=== Task statement ===
Copy every line from the records below that holds the word "worker".

=== Data supplied ===

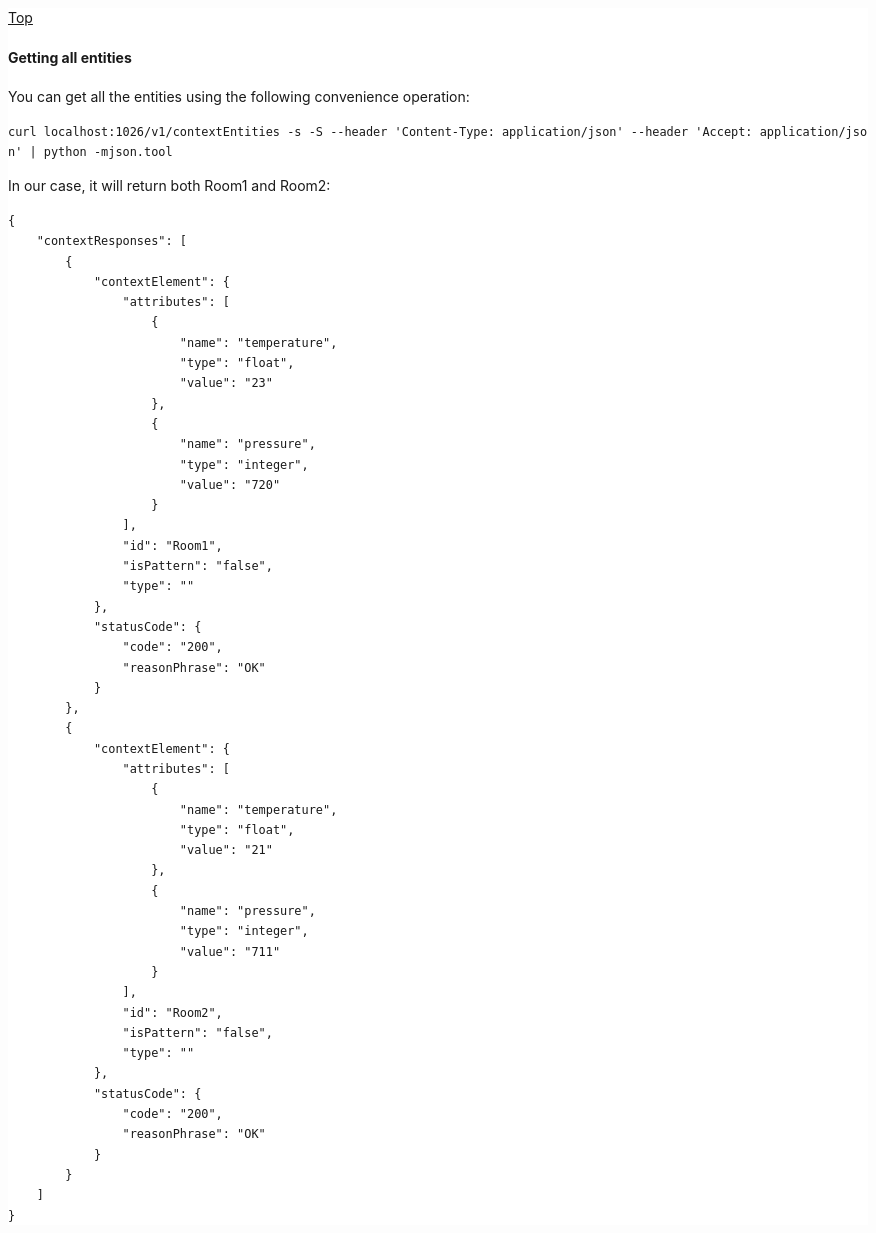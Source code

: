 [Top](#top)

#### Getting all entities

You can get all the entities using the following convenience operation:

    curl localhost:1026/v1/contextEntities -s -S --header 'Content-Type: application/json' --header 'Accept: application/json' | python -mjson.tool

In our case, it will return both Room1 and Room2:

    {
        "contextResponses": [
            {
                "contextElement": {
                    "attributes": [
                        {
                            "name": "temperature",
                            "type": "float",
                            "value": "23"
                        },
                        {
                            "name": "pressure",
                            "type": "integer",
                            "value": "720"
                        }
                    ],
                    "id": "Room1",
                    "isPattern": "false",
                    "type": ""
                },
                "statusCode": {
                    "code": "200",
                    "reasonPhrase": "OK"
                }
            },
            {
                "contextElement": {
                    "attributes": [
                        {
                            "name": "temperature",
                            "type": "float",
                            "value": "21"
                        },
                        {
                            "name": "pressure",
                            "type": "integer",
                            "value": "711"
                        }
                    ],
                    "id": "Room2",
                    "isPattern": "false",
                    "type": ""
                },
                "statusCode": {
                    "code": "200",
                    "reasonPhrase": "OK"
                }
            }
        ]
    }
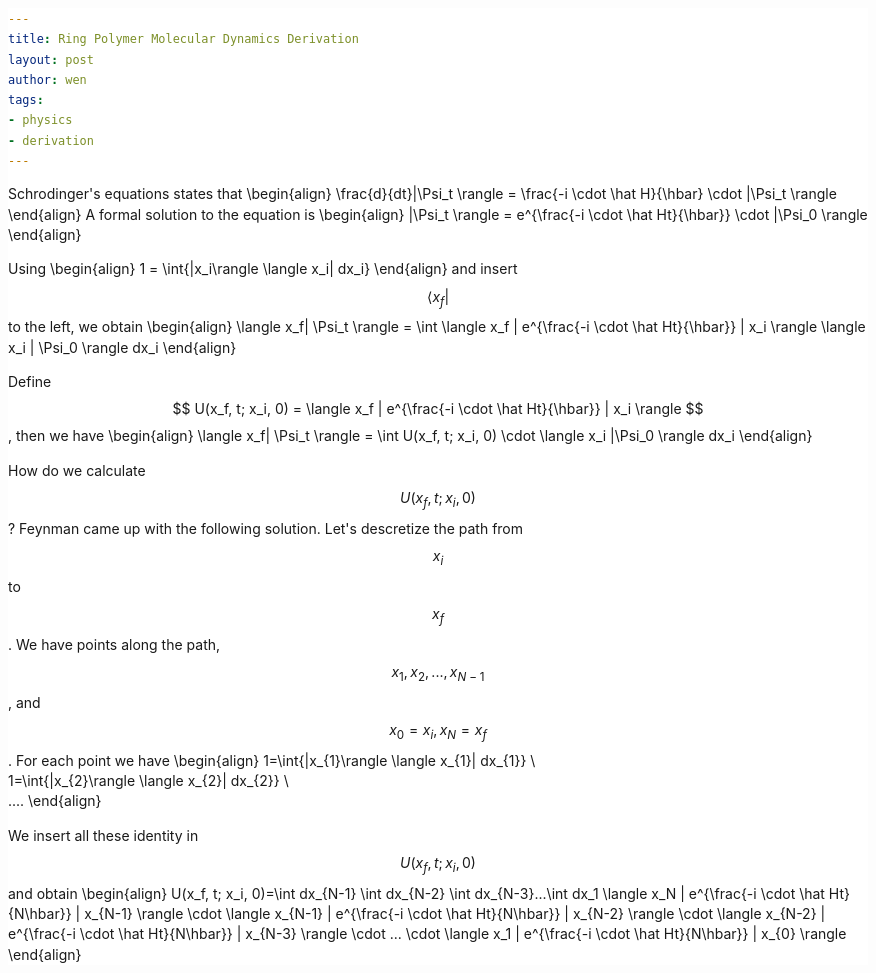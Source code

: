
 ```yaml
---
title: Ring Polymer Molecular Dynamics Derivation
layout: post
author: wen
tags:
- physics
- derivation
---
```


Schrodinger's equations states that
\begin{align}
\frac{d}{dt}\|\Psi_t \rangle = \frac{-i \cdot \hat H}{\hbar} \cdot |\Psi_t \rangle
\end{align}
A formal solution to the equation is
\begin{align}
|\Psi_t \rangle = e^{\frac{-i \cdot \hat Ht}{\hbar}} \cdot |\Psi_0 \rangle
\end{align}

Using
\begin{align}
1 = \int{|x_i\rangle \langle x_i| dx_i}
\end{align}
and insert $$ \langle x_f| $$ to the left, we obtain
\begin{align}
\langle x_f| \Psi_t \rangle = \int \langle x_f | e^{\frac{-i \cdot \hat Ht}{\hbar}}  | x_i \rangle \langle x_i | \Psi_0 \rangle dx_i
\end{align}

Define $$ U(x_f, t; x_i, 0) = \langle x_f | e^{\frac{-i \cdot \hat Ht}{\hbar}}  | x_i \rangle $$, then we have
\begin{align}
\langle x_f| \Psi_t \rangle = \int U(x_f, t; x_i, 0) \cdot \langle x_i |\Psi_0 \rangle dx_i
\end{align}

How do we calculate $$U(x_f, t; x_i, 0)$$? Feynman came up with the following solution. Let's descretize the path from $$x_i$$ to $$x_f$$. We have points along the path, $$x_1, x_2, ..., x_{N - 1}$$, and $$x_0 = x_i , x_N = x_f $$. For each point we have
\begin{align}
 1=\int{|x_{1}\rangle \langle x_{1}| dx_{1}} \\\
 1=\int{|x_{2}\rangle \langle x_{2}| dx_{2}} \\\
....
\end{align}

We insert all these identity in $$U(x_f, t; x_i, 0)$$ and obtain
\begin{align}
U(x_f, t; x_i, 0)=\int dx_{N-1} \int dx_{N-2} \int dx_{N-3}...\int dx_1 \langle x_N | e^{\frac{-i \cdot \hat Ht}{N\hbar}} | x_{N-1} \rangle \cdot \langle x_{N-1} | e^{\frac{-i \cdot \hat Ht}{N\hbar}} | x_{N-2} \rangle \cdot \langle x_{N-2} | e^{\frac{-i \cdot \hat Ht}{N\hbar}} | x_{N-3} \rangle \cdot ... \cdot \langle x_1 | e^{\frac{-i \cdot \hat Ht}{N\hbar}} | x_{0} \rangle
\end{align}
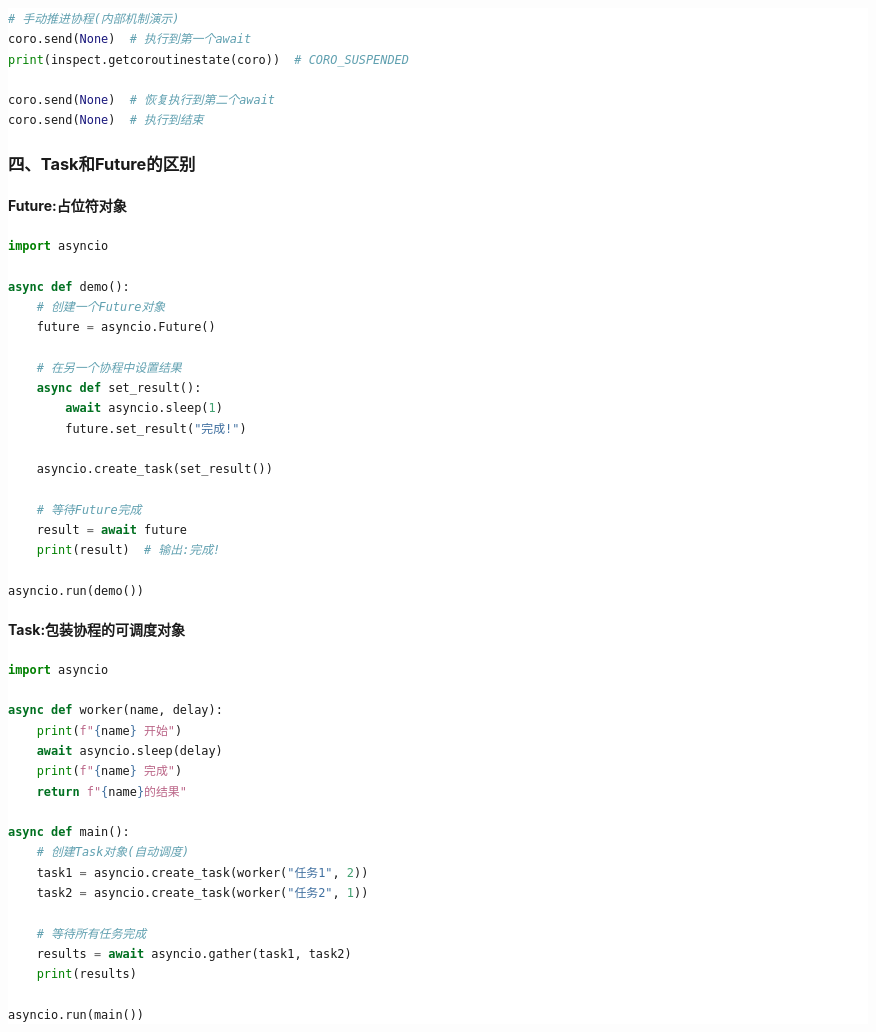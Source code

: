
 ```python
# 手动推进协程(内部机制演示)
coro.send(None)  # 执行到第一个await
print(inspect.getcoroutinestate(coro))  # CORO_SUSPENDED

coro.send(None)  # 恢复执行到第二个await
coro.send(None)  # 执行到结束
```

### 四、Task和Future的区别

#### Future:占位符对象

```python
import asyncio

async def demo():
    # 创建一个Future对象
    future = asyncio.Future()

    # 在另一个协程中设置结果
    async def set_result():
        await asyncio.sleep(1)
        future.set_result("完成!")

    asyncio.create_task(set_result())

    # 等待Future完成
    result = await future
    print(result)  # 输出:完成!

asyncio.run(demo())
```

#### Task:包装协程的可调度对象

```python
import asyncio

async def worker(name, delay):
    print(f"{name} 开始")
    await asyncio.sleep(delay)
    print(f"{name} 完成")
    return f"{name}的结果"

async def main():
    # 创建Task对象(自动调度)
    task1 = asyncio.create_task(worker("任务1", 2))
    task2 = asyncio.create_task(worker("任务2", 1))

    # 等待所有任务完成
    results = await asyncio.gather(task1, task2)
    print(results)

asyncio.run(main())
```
* * *
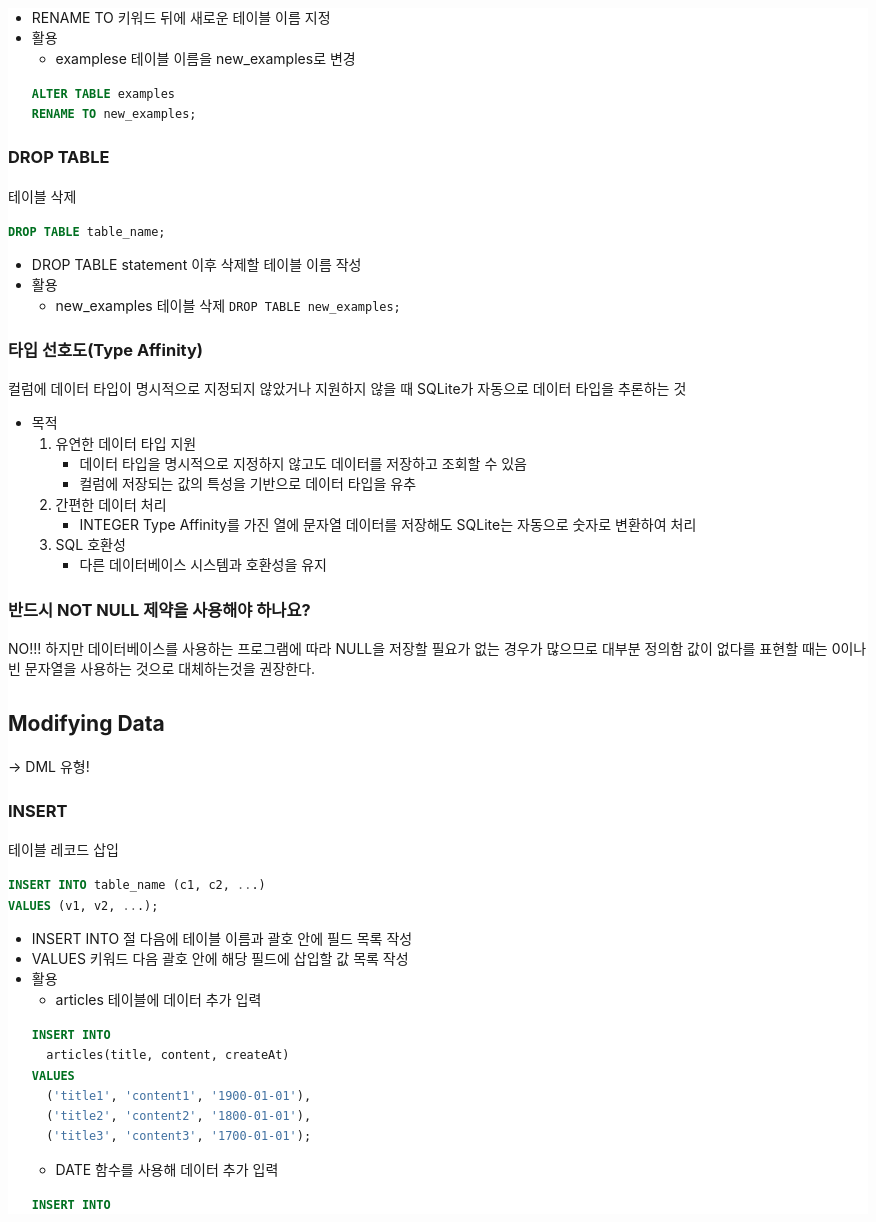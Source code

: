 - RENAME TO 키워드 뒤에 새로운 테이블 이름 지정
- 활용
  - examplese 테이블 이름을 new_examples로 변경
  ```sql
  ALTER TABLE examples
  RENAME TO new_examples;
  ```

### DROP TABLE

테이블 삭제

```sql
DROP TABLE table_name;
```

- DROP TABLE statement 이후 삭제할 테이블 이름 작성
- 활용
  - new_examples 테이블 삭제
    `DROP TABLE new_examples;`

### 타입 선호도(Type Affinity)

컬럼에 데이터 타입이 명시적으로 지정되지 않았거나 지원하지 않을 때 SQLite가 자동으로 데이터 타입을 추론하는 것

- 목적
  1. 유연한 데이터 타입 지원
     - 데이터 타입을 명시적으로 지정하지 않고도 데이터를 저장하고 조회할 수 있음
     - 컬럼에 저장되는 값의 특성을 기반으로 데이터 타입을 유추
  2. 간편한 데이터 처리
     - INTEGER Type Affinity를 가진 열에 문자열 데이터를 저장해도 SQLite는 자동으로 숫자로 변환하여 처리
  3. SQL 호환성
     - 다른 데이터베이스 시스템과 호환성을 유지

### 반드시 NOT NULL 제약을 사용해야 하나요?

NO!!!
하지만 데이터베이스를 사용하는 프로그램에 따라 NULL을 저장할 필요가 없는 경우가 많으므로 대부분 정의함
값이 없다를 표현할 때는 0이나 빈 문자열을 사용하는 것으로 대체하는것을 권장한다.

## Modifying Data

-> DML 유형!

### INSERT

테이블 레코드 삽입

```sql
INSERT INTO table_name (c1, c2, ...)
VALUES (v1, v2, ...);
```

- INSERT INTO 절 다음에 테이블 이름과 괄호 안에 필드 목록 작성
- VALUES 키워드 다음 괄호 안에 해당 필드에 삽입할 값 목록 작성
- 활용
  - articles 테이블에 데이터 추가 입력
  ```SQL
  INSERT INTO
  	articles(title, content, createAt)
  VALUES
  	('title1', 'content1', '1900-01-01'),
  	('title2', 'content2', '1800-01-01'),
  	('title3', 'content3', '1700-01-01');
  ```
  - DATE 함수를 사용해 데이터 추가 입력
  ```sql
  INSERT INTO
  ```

=== Answer area ===
async def worker(name, delay):
    task1 = asyncio.create_task(worker("任务1", 2))
    task2 = asyncio.create_task(worker("任务2", 1))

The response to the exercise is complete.